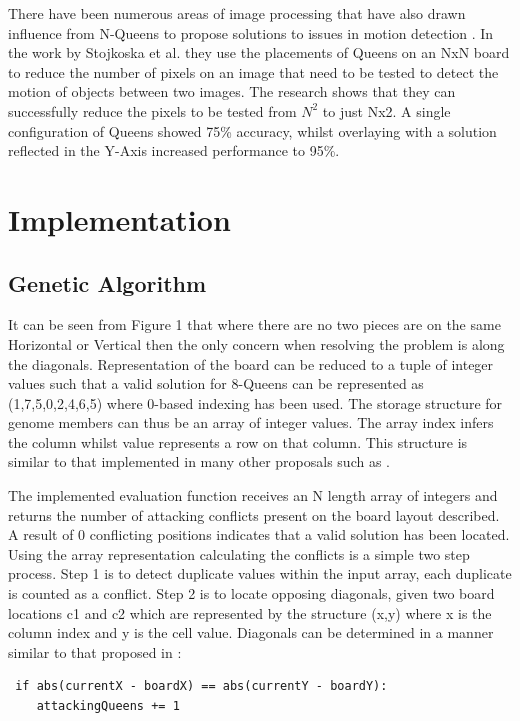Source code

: \documentclass[conference]{IEEEtran}
\begin{document}
There have been numerous areas of image processing that have also drawn influence from N-Queens to propose solutions to issues in motion detection \cite{WSN}. In the work by Stojkoska et al. they use the placements of Queens on an NxN board to reduce the number of pixels on an image that need to be tested to detect the motion of objects between two images. The research shows that they can successfully reduce the pixels to be tested from $N^2$ to just Nx2. A single configuration of Queens showed 75\% accuracy, whilst overlaying with a solution reflected in the Y-Axis increased performance to 95\%.

\section{Implementation}
\subsection{Genetic Algorithm}
It can be seen from Figure 1 that where there are no two pieces are on the same Horizontal or Vertical then the only concern when resolving the problem is along the diagonals. Representation of the board can be reduced to a tuple of integer values such that a valid solution for 8-Queens can be represented as (1,7,5,0,2,4,6,5) where 0-based indexing has been used. The storage structure for genome members can thus be an array of integer values. The array index infers the column whilst value represents a row on that column. This structure is similar to that implemented in many other proposals such as \cite{Performance} \cite{Polynomial}.

The implemented evaluation function receives an N length array of integers and returns the number of attacking conflicts present on the board layout described. A result of 0 conflicting positions indicates that a valid solution has been located. Using the array representation calculating the conflicts is a simple two step process. Step 1 is to detect duplicate values within the input array, each duplicate is counted as a conflict. Step 2 is to locate opposing diagonals, given two board locations c1 and c2 which are represented by the structure (x,y) where x is the column index and y is the cell value. Diagonals can be determined in a manner similar to that proposed in \cite{Adaptive}: 
\begin{lstlisting}
 if abs(currentX - boardX) == abs(currentY - boardY):
	attackingQueens += 1
\end{lstlisting}
\end{document}
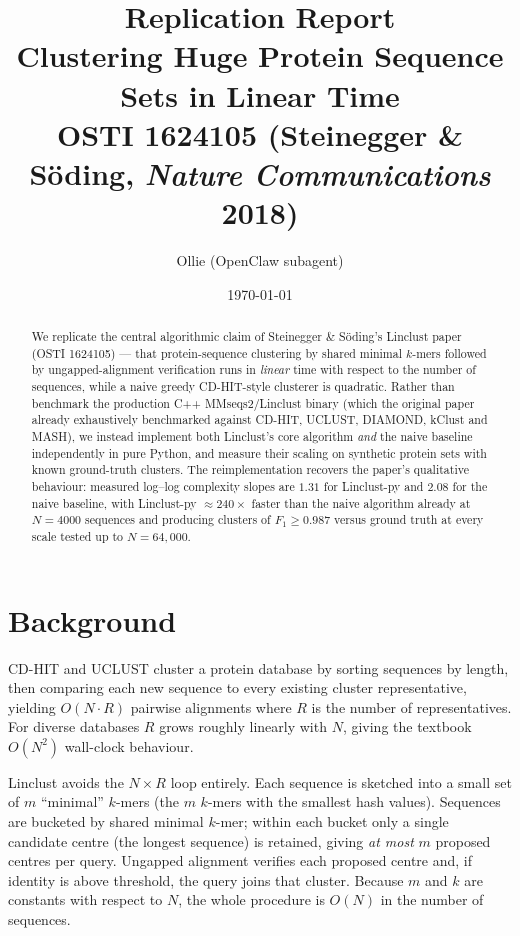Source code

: \documentclass[11pt,a4paper]{article}
\title{\textbf{Replication Report}\\[0.3em]
\large Clustering Huge Protein Sequence Sets in Linear Time\\[0.2em]
\normalsize OSTI 1624105 \; (Steinegger \& S\"oding, \textit{Nature Communications} 2018)}
\author{Ollie (OpenClaw subagent)}
\date{\today}
\begin{document}
\maketitle

\begin{abstract}
We replicate the central algorithmic claim of Steinegger \& S\"oding's Linclust
paper (OSTI 1624105) --- that protein-sequence clustering by shared minimal
$k$-mers followed by ungapped-alignment verification runs in \emph{linear}
time with respect to the number of sequences, while a naive greedy
CD-HIT-style clusterer is quadratic.  Rather than benchmark the production
C++ MMseqs2/Linclust binary (which the original paper already exhaustively
benchmarked against CD-HIT, UCLUST, DIAMOND, kClust and MASH), we instead
implement both Linclust's core algorithm \emph{and} the naive baseline
independently in pure Python, and measure their scaling on synthetic
protein sets with known ground-truth clusters.  The reimplementation
recovers the paper's qualitative behaviour: measured log--log complexity
slopes are $1.31$ for Linclust-py and $2.08$ for the naive baseline, with
Linclust-py $\approx\!240\times$ faster than the naive algorithm already at
$N=4000$ sequences and producing clusters of $F_1 \geq 0.987$ versus ground
truth at every scale tested up to $N=64{,}000$.
\end{abstract}

\section{Background}
CD-HIT and UCLUST cluster a protein database by sorting sequences by
length, then comparing each new sequence to every existing cluster
representative, yielding $O(N \cdot R)$ pairwise alignments where $R$ is
the number of representatives.  For diverse databases $R$ grows roughly
linearly with $N$, giving the textbook $O(N^2)$ wall-clock behaviour.

Linclust avoids the $N\!\times\!R$ loop entirely.  Each sequence is
sketched into a small set of $m$ ``minimal'' $k$-mers (the $m$ $k$-mers
with the smallest hash values).  Sequences are bucketed by shared
minimal $k$-mer; within each bucket only a single candidate centre (the
longest sequence) is retained, giving \emph{at most} $m$ proposed centres
per query.  Ungapped alignment verifies each proposed centre and, if
identity is above threshold, the query joins that cluster.  Because $m$
and $k$ are constants with respect to $N$, the whole procedure is
$O(N)$ in the number of sequences.
\end{document}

################

### Work item
Reproduce the listing verbatim, pictures excluded.

### Solution for this exercise
Source code

: \documentclass[conference]{IEEEtran}
\begin{document}
There have been numerous areas of image processing that have also drawn influence from N-Queens to propose solutions to issues in motion detection \cite{WSN}. In the work by Stojkoska et al. they use the placements of Queens on an NxN board to reduce the number of pixels on an image that need to be tested to detect the motion of objects between two images. The research shows that they can successfully reduce the pixels to be tested from $N^2$ to just Nx2. A single configuration of Queens showed 75\% accuracy, whilst overlaying with a solution reflected in the Y-Axis increased performance to 95\%.

\section{Implementation}
\subsection{Genetic Algorithm}
It can be seen from Figure 1 that where there are no two pieces are on the same Horizontal or Vertical then the only concern when resolving the problem is along the diagonals. Representation of the board can be reduced to a tuple of integer values such that a valid solution for 8-Queens can be represented as (1,7,5,0,2,4,6,5) where 0-based indexing has been used. The storage structure for genome members can thus be an array of integer values. The array index infers the column whilst value represents a row on that column. This structure is similar to that implemented in many other proposals such as \cite{Performance} \cite{Polynomial}.

The implemented evaluation function receives an N length array of integers and returns the number of attacking conflicts present on the board layout described. A result of 0 conflicting positions indicates that a valid solution has been located. Using the array representation calculating the conflicts is a simple two step process. Step 1 is to detect duplicate values within the input array, each duplicate is counted as a conflict. Step 2 is to locate opposing diagonals, given two board locations c1 and c2 which are represented by the structure (x,y) where x is the column index and y is the cell value. Diagonals can be determined in a manner similar to that proposed in \cite{Adaptive}: 
\begin{lstlisting}
 if abs(currentX - boardX) == abs(currentY - boardY):
	attackingQueens += 1
\end{lstlisting}
\end{document}
Source code

: \documentclass[11pt,a4paper]{article}
\title{\textbf{Replication Report}\\[0.3em]
\large Clustering Huge Protein Sequence Sets in Linear Time\\[0.2em]
\normalsize OSTI 1624105 \; (Steinegger \& S\"oding, \textit{Nature Communications} 2018)}
\author{Ollie (OpenClaw subagent)}
\date{\today}
\begin{document}
\maketitle

\begin{abstract}
We replicate the central algorithmic claim of Steinegger \& S\"oding's Linclust
paper (OSTI 1624105) --- that protein-sequence clustering by shared minimal
$k$-mers followed by ungapped-alignment verification runs in \emph{linear}
time with respect to the number of sequences, while a naive greedy
CD-HIT-style clusterer is quadratic.  Rather than benchmark the production
C++ MMseqs2/Linclust binary (which the original paper already exhaustively
benchmarked against CD-HIT, UCLUST, DIAMOND, kClust and MASH), we instead
implement both Linclust's core algorithm \emph{and} the naive baseline
independently in pure Python, and measure their scaling on synthetic
protein sets with known ground-truth clusters.  The reimplementation
recovers the paper's qualitative behaviour: measured log--log complexity
slopes are $1.31$ for Linclust-py and $2.08$ for the naive baseline, with
Linclust-py $\approx\!240\times$ faster than the naive algorithm already at
$N=4000$ sequences and producing clusters of $F_1 \geq 0.987$ versus ground
truth at every scale tested up to $N=64{,}000$.
\end{abstract}

\section{Background}
CD-HIT and UCLUST cluster a protein database by sorting sequences by
length, then comparing each new sequence to every existing cluster
representative, yielding $O(N \cdot R)$ pairwise alignments where $R$ is
the number of representatives.  For diverse databases $R$ grows roughly
linearly with $N$, giving the textbook $O(N^2)$ wall-clock behaviour.

Linclust avoids the $N\!\times\!R$ loop entirely.  Each sequence is
sketched into a small set of $m$ ``minimal'' $k$-mers (the $m$ $k$-mers
with the smallest hash values).  Sequences are bucketed by shared
minimal $k$-mer; within each bucket only a single candidate centre (the
longest sequence) is retained, giving \emph{at most} $m$ proposed centres
per query.  Ungapped alignment verifies each proposed centre and, if
identity is above threshold, the query joins that cluster.  Because $m$
and $k$ are constants with respect to $N$, the whole procedure is
$O(N)$ in the number of sequences.
\end{document}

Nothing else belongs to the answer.